Pharmaceutical Pricing, Reimbursement by Government and Private Payors and Patient Access

Pricing and Reimbursement

Successful commercialization of our products depends in significant part on adequate financial coverage and reimbursement from third party payors, including governmental payors (such as the Medicaid and Medicare programs in the U.S.), managed care organizations and private health insurers. Third party payors decide which drugs will be reimbursed and establish reimbursement and co-pay levels and conditions for reimbursement. Third party payors are increasingly challenging the prices charged for medical products and services by examining their cost effectiveness, as demonstrated in pharmacoeconomic and/or clinical studies, in addition to their safety and efficacy. In some cases, for example, third party payors try to encourage the use of less expensive products, when available, through their prescription benefits coverage and reimbursement, co-pay and prior authorization policies. The process for determining whether a payor will provide coverage for a product may be separate from the process for setting the price or reimbursement rate that the payor will pay for the product once coverage is approved. Third party payors may require prior approval before covering a specific product, or may require patients and health care providers to try other covered products first. Third party payors may also limit coverage to specific products on an approved list, or formulary, which might not include all of the approved products for a particular indication. For certain categories of products, third party payors, principally through contracted PBMs negotiate rebates with drug manufacturers for inclusion of products on their formularies in specific positions or coverage criteria. Beginning in the third quarter of 2019, we have been entering into agreements with certain PBMs or similar organizations to provide rebates for our products where coverage was provided and products were listed in certain formulary positions, among other conditions.
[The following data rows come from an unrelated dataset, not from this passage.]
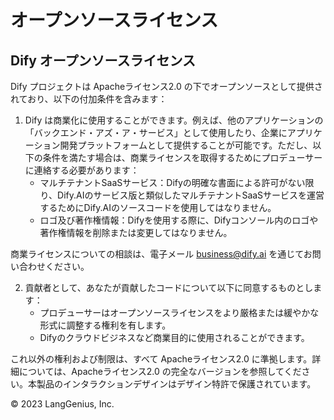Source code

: # オープンソースライセンス

## Dify オープンソースライセンス

Dify プロジェクトは Apacheライセンス2.0 の下でオープンソースとして提供されており、以下の付加条件を含みます：

1. Dify は商業化に使用することができます。例えば、他のアプリケーションの「バックエンド・アズ・ア・サービス」として使用したり、企業にアプリケーション開発プラットフォームとして提供することが可能です。ただし、以下の条件を満たす場合は、商業ライセンスを取得するためにプロデューサーに連絡する必要があります：
   * マルチテナントSaaSサービス：Difyの明確な書面による許可がない限り、Dify.AIのサービス版と類似したマルチテナントSaaSサービスを運営するためにDify.AIのソースコードを使用してはなりません。
   * ロゴ及び著作権情報：Difyを使用する際に、Difyコンソール内のロゴや著作権情報を削除または変更してはなりません。

商業ライセンスについての相談は、電子メール [business@dify.ai](mailto:business@dify.ai) を通じてお問い合わせください。

2. 貢献者として、あなたが貢献したコードについて以下に同意するものとします：
   * プロデューサーはオープンソースライセンスをより厳格または緩やかな形式に調整する権利を有します。
   * Difyのクラウドビジネスなど商業目的に使用されることができます。

これ以外の権利および制限は、すべて Apacheライセンス2.0 に準拠します。詳細については、Apacheライセンス2.0 の完全なバージョンを参照してください。本製品のインタラクションデザインはデザイン特許で保護されています。

© 2023 LangGenius, Inc.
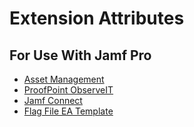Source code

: # Extension Attributes
## For Use With Jamf Pro

- [Asset Management](https://github.com/scriptsandthings/Jamf_things/tree/master/Extension%20Attributes/Asset%20Management)
- [ProofPoint ObserveIT](https://github.com/scriptsandthings/Jamf_things/tree/master/Extension%20Attributes/ProofPoint%20ObserveIT)
- [Jamf Connect](https://github.com/scriptsandthings/Jamf_things/tree/master/Extension%20Attributes/Jamf%20Connect)
- [Flag File EA Template](https://github.com/scriptsandthings/Jamf_things/blob/master/Extension%20Attributes/Flag_File_Check_Template.zsh)
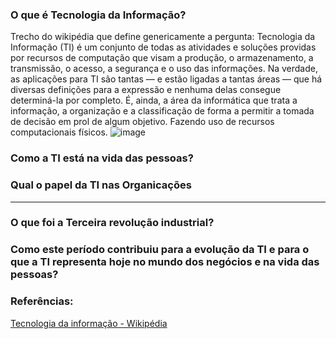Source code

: ### O que é Tecnologia da Informação? 
Trecho do wikipédia que define genericamente a pergunta: 
  Tecnologia da Informação (TI) é um conjunto de todas as atividades e soluções providas por recursos de computação que visam a produção, o armazenamento, a transmissão, o acesso, a segurança e o uso das informações. Na verdade, as aplicações para TI são tantas — e estão ligadas a tantas áreas — que há diversas definições para a expressão e nenhuma delas consegue determiná-la por completo. É, ainda, a área da informática que trata a informação, a organização e a classificação de forma a permitir a tomada de decisão em prol de algum objetivo. Fazendo uso de recursos computacionais físicos.
  ![image](https://user-images.githubusercontent.com/15316327/156453088-a44da4a8-bf3f-4594-9613-68d1c3141ad6.png)

### Como a TI está na vida das pessoas?

### Qual o papel da TI nas Organicações

----

### O que foi a Terceira revolução industrial?

### Como este período contribuiu para a evolução da TI e para o que a TI representa hoje no mundo dos negócios e na vida das pessoas? 








### Referências:
[Tecnologia da informação - Wikipédia](https://pt.wikipedia.org/wiki/Tecnologia_da_informa%C3%A7%C3%A3o)
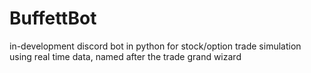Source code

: # BuffettBot
in-development discord bot in python for stock/option trade simulation using real time data, named after the trade grand wizard
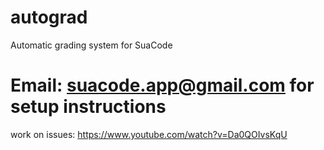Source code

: # autograd
Automatic grading system for SuaCode   
# Email: suacode.app@gmail.com for setup instructions    
work on issues: https://www.youtube.com/watch?v=Da0QOIvsKqU
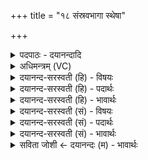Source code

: +++
title = "१८ संस्रवभागा स्थेषा"

+++
<details><summary>पदपाठः - दयानन्दादि</summary>

स॒ꣳस्र॒वभा॑गाः। स्थ॒। इ॒षा। बृ॒हन्तः॑। प्र॒स्तरे॒ष्ठाः। प॒रि॒धेयाः॑। च॒। दे॒वाः। इ॒माम्। वाच॑म्। अ॒भि। विश्वे॑। गृ॒णन्तः॑। आ॒सद्य॑। अ॒स्मिन्। ब॒र्हिषि॑। मा॒द॒य॒ध्व॒म्। स्वाहा॑। वाट्। १८।
</details>

<details><summary>अधिमन्त्रम् (VC)</summary>

- विश्वेदेवा देवताः
- परमेष्ठी प्रजापतिर्ऋषिः
- स्वराट् त्रिष्टुप्
- धैवतः
</details>

<details><summary>दयानन्द-सरस्वती (हि) - विषयः</summary>

वह यज्ञ कैसे और किस प्रयोजन के लिये करना चाहिये, सो अगले मन्त्र में प्रकाशित किया है ॥
</details>

<details><summary>दयानन्द-सरस्वती (हि) - पदार्थः</summary>

पदार्थान्वयभाषाः -  हे (बृहन्तः) वृद्धि को प्राप्त होने (प्रस्तरेष्ठाः) उत्तम न्याय विद्यारूपी आसन में स्थित होनेवाले (परिधेयाः) सब प्रकार से धारणावती बुद्धियुक्त (च) और (इमाम्) इस प्रत्यक्ष (वाचम्) चार वेदों की वाणी का उपदेश करनेवाले (देवाः) विद्वानो ! तुम (इषा) अपने ज्ञान से (संस्रवभागाः) घृतादि पदार्थों के होम में छोड़नेवाले (स्थ) होओ तथा (स्वाहा) अच्छे-अच्छे वचनों से (वाट्) प्राप्त होने और सुख बढ़ानेवाली क्रिया को प्राप्त होकर (अस्मिन्) प्रत्यक्ष (बर्हिषि) ज्ञान और कर्मकाण्ड में (मादयध्वम्) आनन्दित होओ, वैसे ही औरों को भी आनन्दित करो। इस प्रकार उक्त ज्ञान को कर्मकाण्ड में उक्त वेदवाणी की प्रशंसा करते हुए तुम लोग अपने विचार से उत्तम ज्ञान को प्राप्त होनेवाली क्रिया को प्राप्त होकर (बृहन्तः) बढ़ने और (प्रस्तरेष्ठाः) उत्तम कामों में स्थित होनेवाले (विश्वे) सब (देवाः) उत्तम-उत्तम पदार्थ (परिधेयाः) धारण करो वा औरों को धारण कराओ और उनकी सहायता से उक्त ज्ञान वा कर्मकाण्ड में सदा (मादयध्वम्) हर्षित होओ ॥१८॥
</details>

<details><summary>दयानन्द-सरस्वती (हि) - भावार्थः</summary>

भावार्थभाषाः -  ईश्वर आज्ञा देता है कि जो धार्मिक पुरुषार्थी वेदविद्या के प्रचार वा उत्तम व्यवहार में वर्त्तमान हैं, उन्हीं को बड़े-बड़े सुख होते हैं। जो पूर्व मन्त्र में ईश्वर और भौतिक अर्थ कहे हैं, उनसे ऐसे-ऐसे उपकार लेना चाहिए, सो इस मन्त्र में कहा है ॥१८॥
</details>

<details><summary>दयानन्द-सरस्वती (सं) - विषयः</summary>

स यज्ञः कथं किमर्थञ्च कर्त्तव्य इत्युपदिश्यते ॥
</details>

<details><summary>दयानन्द-सरस्वती (सं) - पदार्थः</summary>

पदार्थान्वयभाषाः -  हे बृहन्तः प्रस्तरेष्ठाः परिधेया देवा विद्वांसो यूयमिमां वाचमभिगृणन्त इषा संस्रवभागा स्थ भवत स्वाहावाडासाद्यास्मिन् बर्हिषि मादयध्वमन्यानेतल्लक्षणान् मनुष्यान् कृत्वा हर्षयत चैवमस्मिन् बर्हिषि इमां वाचमभिगृणद्भिर्युष्माभिरिषा स्वाहा वाडासाद्य प्रस्तरेष्ठा विश्वेदेवाः सर्वे विद्वांसः सदा परिधेयाः। तान् प्राप्य चास्मिन् बर्हिषि मादयध्वम् ॥१८॥
</details>

<details><summary>दयानन्द-सरस्वती (सं) - भावार्थः</summary>

भावार्थभाषाः -  ईश्वर आज्ञापयति ये मनुष्या धार्मिकाः पुरुषार्थिनो वेदविद्याप्रचारे उत्तमे व्यवहारे च नित्यं वर्त्तन्ते तेषामेव बृहन्ति सुखानि भवन्ति। यौ पूर्वस्मिन् मन्त्रेऽग्निशब्देनेश्वरभौतिकार्थावुक्तावनेन तयोः सकाशादीदृशा उपकारा ग्राह्या इत्युच्यते ॥१८॥
</details>

<details><summary>सविता जोशी ← दयानन्दः (म) - भावार्थः</summary>

भावार्थभाषाः -  ईश्वर अशी आज्ञा देतो की जे लोक धार्मिक पुरुषार्थी, वेदविद्येचे प्रसारक व उत्तम व्यवहार करणारे असतात त्यांनाच अनेक प्रकारचे सुख प्राप्त होते. पूर्वीच्या मंत्रात अग्नीचा अर्थ ईश्वर व भौतिक अग्नी असा केलेला आहे. त्यांचा लाभ घेतला पाहिजे, असे या मंत्रात म्हटले आहे.
</details>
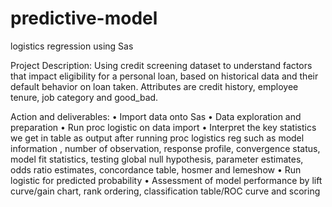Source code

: # predictive-model
logistics regression using Sas

Project Description: Using credit screening dataset to understand factors that impact eligibility for a personal loan, based on historical data and their default behavior on loan taken. Attributes are credit history, employee tenure, job category and good_bad.

Action and deliverables:
•	Import data onto Sas
•	Data exploration and preparation
•	Run proc logistic on data import
•	Interpret the key statistics we get in table as output after running proc logistics reg such as model information , number of observation, response profile, convergence status, model fit statistics, testing global null hypothesis, parameter estimates, odds ratio estimates, concordance table, hosmer and lemeshow
•	Run logistic for predicted probability
•	Assessment of model performance by lift curve/gain chart, rank ordering, classification table/ROC curve and scoring
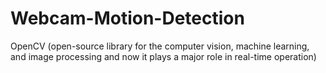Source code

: # Webcam-Motion-Detection

OpenCV (open-source library for the computer vision, machine learning, and image processing and now it plays a major role in real-time operation)

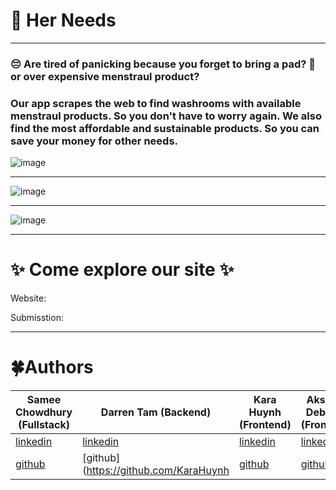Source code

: # 💖 Her Needs 

** **

### 😔 Are tired of panicking because you forget to bring a pad? 🤔 or over expensive menstraul product?

### Our app scrapes the web to find washrooms with available menstraul products. So you don't have to worry again. We also find the most affordable and sustainable products. So you can save your money for other needs.

![image](https://user-images.githubusercontent.com/70068533/169707244-e2487c6b-a56f-43b4-a397-25129ef49951.png)

** **

![image](https://user-images.githubusercontent.com/70068533/169707433-08925a74-3f66-4494-8a02-227162ae3404.png)

** **

![image](https://user-images.githubusercontent.com/70068533/169707457-214219f7-fd6e-42ab-9edd-b9fc23e20594.png)

** **

# ✨ Come explore our site ✨ 

Website:

Submisstion:

** **

# 🍀Authors

| Samee Chowdhury (Fullstack) | Darren Tam (Backend) | Kara Huynh (Frontend) | Akshara Debnath (Frontend) |
| --------------------------- | ------------- | ------------- | ------------- |
| [linkedin](https://www.linkedin.com/in/samee-chowdhury/) | [linkedin](https://www.linkedin.com/in/darrentam1/) | [linkedin](https://www.linkedin.com/in/kara-huynh/) | [linkedin](https://www.linkedin.com/in/akshara-debnath/) |
| [github](https://github.com/oceansam) | [github](https://github.com/KaraHuynh | [github](https://github.com/KaraHuynh) | [github](https://github.com/akshxrx) |

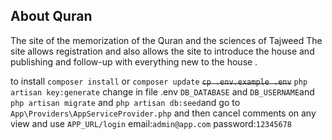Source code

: ##  About Quran 

The site of the memorization of the Quran and the sciences of Tajweed
The site allows registration and also allows the site to introduce the house and publishing and follow-up with everything new to the house .

to install
`composer install` or `composer update`
~~`cp .env.example .env`~~
`php artisan key:generate`
change in file .env `DB_DATABASE` and `DB_USERNAME`and `php artisan migrate` and 
`php artisan db:seed`and go to `App\Providers\AppServiceProvider.php` and then cancel comments on any view and use `APP_URL/login` email:`admin@app.com` password:`12345678`
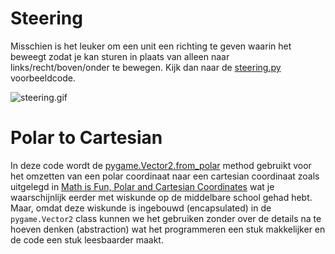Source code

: # Steering

Misschien is het leuker om een unit een richting te geven waarin het
beweegt zodat je kan sturen in plaats van alleen naar
links/recht/boven/onder te bewegen. Kijk dan naar de
[steering.py](steering.py) voorbeeldcode.

![steering.gif](steering.gif)

# Polar to Cartesian

In deze code wordt de
[pygame.Vector2.from_polar](https://www.pygame.org/docs/ref/math.html#pygame.math.Vector2.from_polar)
method gebruikt voor het omzetten van een polar coordinaat naar een
cartesian coordinaat zoals uitgelegd in [Math is Fun, Polar and
Cartesian
Coordinates](https://www.mathsisfun.com/polar-cartesian-coordinates.html) wat je waarschijnlijk eerder met wiskunde op de middelbare school gehad
hebt. Maar, omdat deze wiskunde is ingebouwd (encapsulated) in de
`pygame.Vector2` class kunnen we het gebruiken zonder over de details
na te hoeven denken (abstraction) wat het programmeren een stuk
makkelijker en de code een stuk leesbaarder maakt.
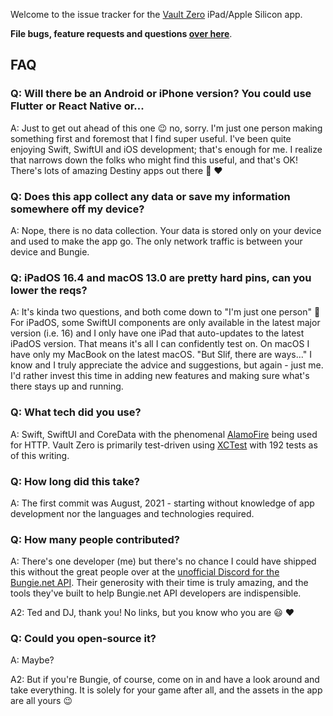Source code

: Welcome to the issue tracker for the [Vault Zero](https://www.vaultzero.app/) iPad/Apple Silicon app.

**File bugs, feature requests and questions [over here](https://github.com/rslifka/vault-zero/issues)**.

## FAQ

### Q: Will there be an Android or iPhone version? You could use Flutter or React Native or...

A: Just to get out ahead of this one 😉 no, sorry. I'm just one person making something first and foremost that I find super useful. I've been quite enjoying Swift, SwiftUI and iOS development; that's enough for me. I realize that narrows down the folks who might find this useful, and that's OK! There's lots of amazing Destiny apps out there 🎉 ❤️

### Q: Does this app collect any data or save my information somewhere off my device?

A: Nope, there is no data collection. Your data is stored only on your device and used to make the app go. The only network traffic is between your device and Bungie.

### Q: iPadOS 16.4 and macOS 13.0 are pretty hard pins, can you lower the reqs?

A: It's kinda two questions, and both come down to "I'm just one person" 🙂 For iPadOS, some SwiftUI components are only available in the latest major version (i.e. 16) and I only have one iPad that auto-updates to the latest iPadOS version. That means it's all I can confidently test on. On macOS I have only my MacBook on the latest macOS. "But Slif, there are ways..." I know and I truly appreciate the advice and suggestions, but again - just me. I'd rather invest this time in adding new features and making sure what's there stays up and running.

### Q: What tech did you use?

A: Swift, SwiftUI and CoreData with the phenomenal [AlamoFire](https://github.com/Alamofire/Alamofire) being used for HTTP. Vault Zero is primarily test-driven using [XCTest](https://github.com/apple/swift-corelibs-xctest) with 192 tests as of this writing.

### Q: How long did this take?

A: The first commit was August, 2021 - starting without knowledge of app development nor the languages and technologies required.

### Q: How many people contributed?

A: There's one developer (me) but there's no chance I could have shipped this without the great people over at the [unofficial Discord for the Bungie.net API](https://discord.gg/E5uB4BW). Their generosity with their time is truly amazing, and the tools they've built to help Bungie.net API developers are indispensible.

A2: Ted and DJ, thank you! No links, but you know who you are 😃 ❤️

### Q: Could you open-source it?

A: Maybe?

A2: But if you're Bungie, of course, come on in and have a look around and take everything. It is solely for your game after all, and the assets in the app are all yours 😉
Medicaid is a joint federal and state program that is administered by the states for low‑income and disabled beneficiaries. Medicare is a federal program that is administered by the federal government covering individuals age 65 and over as well as those with certain disabilities. Medicare Part B pays physicians who administer our products. Under the Medicaid Drug Rebate Program, as a condition of having federal funds made available for our drugs under Medicaid and Medicare Part B, we are required to pay a rebate to each state Medicaid program for our covered outpatient drugs that are dispensed to Medicaid beneficiaries and paid for by a state Medicaid program. Medicaid rebates are based on pricing data we report on a monthly and quarterly basis to the CMS, the federal agency that administers Medicare and Medicaid, including the Medicaid Drug Rebate Program. These data include the average manufacturer price and, in the case of innovator products, the best price for each drug which, in general, represents the lowest price available from the manufacturer to any entity in the U.S. in any pricing structure, calculated to include all applicable sales and associated rebates, discounts and other price concessions. If we become aware that our reporting for a prior quarter was incorrect, or has changed as a result of recalculation of the pricing data, we are obligated to resubmit the corrected data for up to three years after those data originally were due. We are required to provide ASP information for certain of our products to CMS on a quarterly basis. The ASP is calculated based on a statutorily defined formula as well as regulations and interpretations of the statute by CMS. This information may be used to compute Medicare payment rates, with rates for Medicare Part B drugs outside the hospital outpatient setting and in the hospital outpatient setting consisting of ASP plus a specified percentage.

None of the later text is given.